> **Problem statement**:
Since the pictures are not wanted, reproduce only the rest of the records, exactly as given.

> **Data listing**:

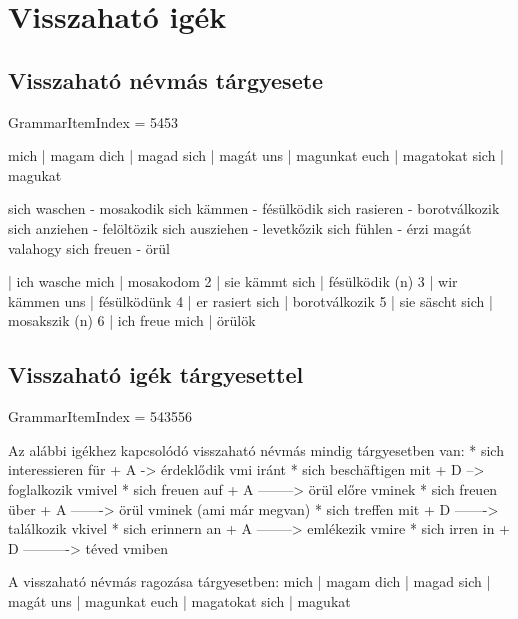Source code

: \documentclass{article}
\newenvironment{desc}{\verbatim}{\endverbatim}
\newenvironment{exmp}{\verbatim}{\endverbatim}
\begin{document}
\section{Visszaható igék}

\subsection{Visszaható névmás tárgyesete}

GrammarItemIndex = 5453

\begin{desc}
mich | magam 
dich | magad 
sich | magát 
uns  | magunkat 
euch | magatokat 
sich | magukat 

sich waschen - mosakodik
sich kämmen - fésülködik
sich rasieren - borotválkozik
sich anziehen - felöltözik
sich ausziehen - levetkőzik
sich fühlen - érzi magát valahogy
sich freuen - örül
\end{desc}

\begin{exmp}
1 | ich wasche mich | mosakodom
2 | sie kämmt sich | fésülködik (n)
3 | wir kämmen uns | fésülködünk
4 | er rasiert sich | borotválkozik
5 | sie säscht sich | mosakszik (n)
6 | ich freue mich | örülök
\end{exmp}

\subsection{Visszaható igék tárgyesettel}

GrammarItemIndex = 543556

\begin{desc}
Az alábbi igékhez kapcsolódó visszaható névmás mindig tárgyesetben van:
* sich interessieren für + A -> érdeklődik vmi iránt
* sich beschäftigen mit + D --> foglalkozik vmivel
* sich freuen auf + A --------> örül előre vminek
* sich freuen über + A -------> örül vminek (ami már megvan)
* sich treffen mit + D -------> találkozik vkivel
* sich erinnern an + A --------> emlékezik vmire
* sich irren in + D ----------> téved vmiben

A visszaható névmás ragozása tárgyesetben:
mich | magam
dich | magad
sich | magát
uns  | magunkat
euch | magatokat
sich | magukat
\end{desc}
\end{document}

> **Response to this exercise**:
Source code

: \documentclass{article}
\newenvironment{desc}{\verbatim}{\endverbatim}
\newenvironment{exmp}{\verbatim}{\endverbatim}
\begin{document}
\section{Visszaható igék}

\subsection{Visszaható névmás tárgyesete}

GrammarItemIndex = 5453

\begin{desc}
mich | magam 
dich | magad 
sich | magát 
uns  | magunkat 
euch | magatokat 
sich | magukat 

sich waschen - mosakodik
sich kämmen - fésülködik
sich rasieren - borotválkozik
sich anziehen - felöltözik
sich ausziehen - levetkőzik
sich fühlen - érzi magát valahogy
sich freuen - örül
\end{desc}

\begin{exmp}
1 | ich wasche mich | mosakodom
2 | sie kämmt sich | fésülködik (n)
3 | wir kämmen uns | fésülködünk
4 | er rasiert sich | borotválkozik
5 | sie säscht sich | mosakszik (n)
6 | ich freue mich | örülök
\end{exmp}

\subsection{Visszaható igék tárgyesettel}

GrammarItemIndex = 543556

\begin{desc}
Az alábbi igékhez kapcsolódó visszaható névmás mindig tárgyesetben van:
* sich interessieren für + A -> érdeklődik vmi iránt
* sich beschäftigen mit + D --> foglalkozik vmivel
* sich freuen auf + A --------> örül előre vminek
* sich freuen über + A -------> örül vminek (ami már megvan)
* sich treffen mit + D -------> találkozik vkivel
* sich erinnern an + A --------> emlékezik vmire
* sich irren in + D ----------> téved vmiben

A visszaható névmás ragozása tárgyesetben:
mich | magam
dich | magad
sich | magát
uns  | magunkat
euch | magatokat
sich | magukat
\end{desc}
\end{document}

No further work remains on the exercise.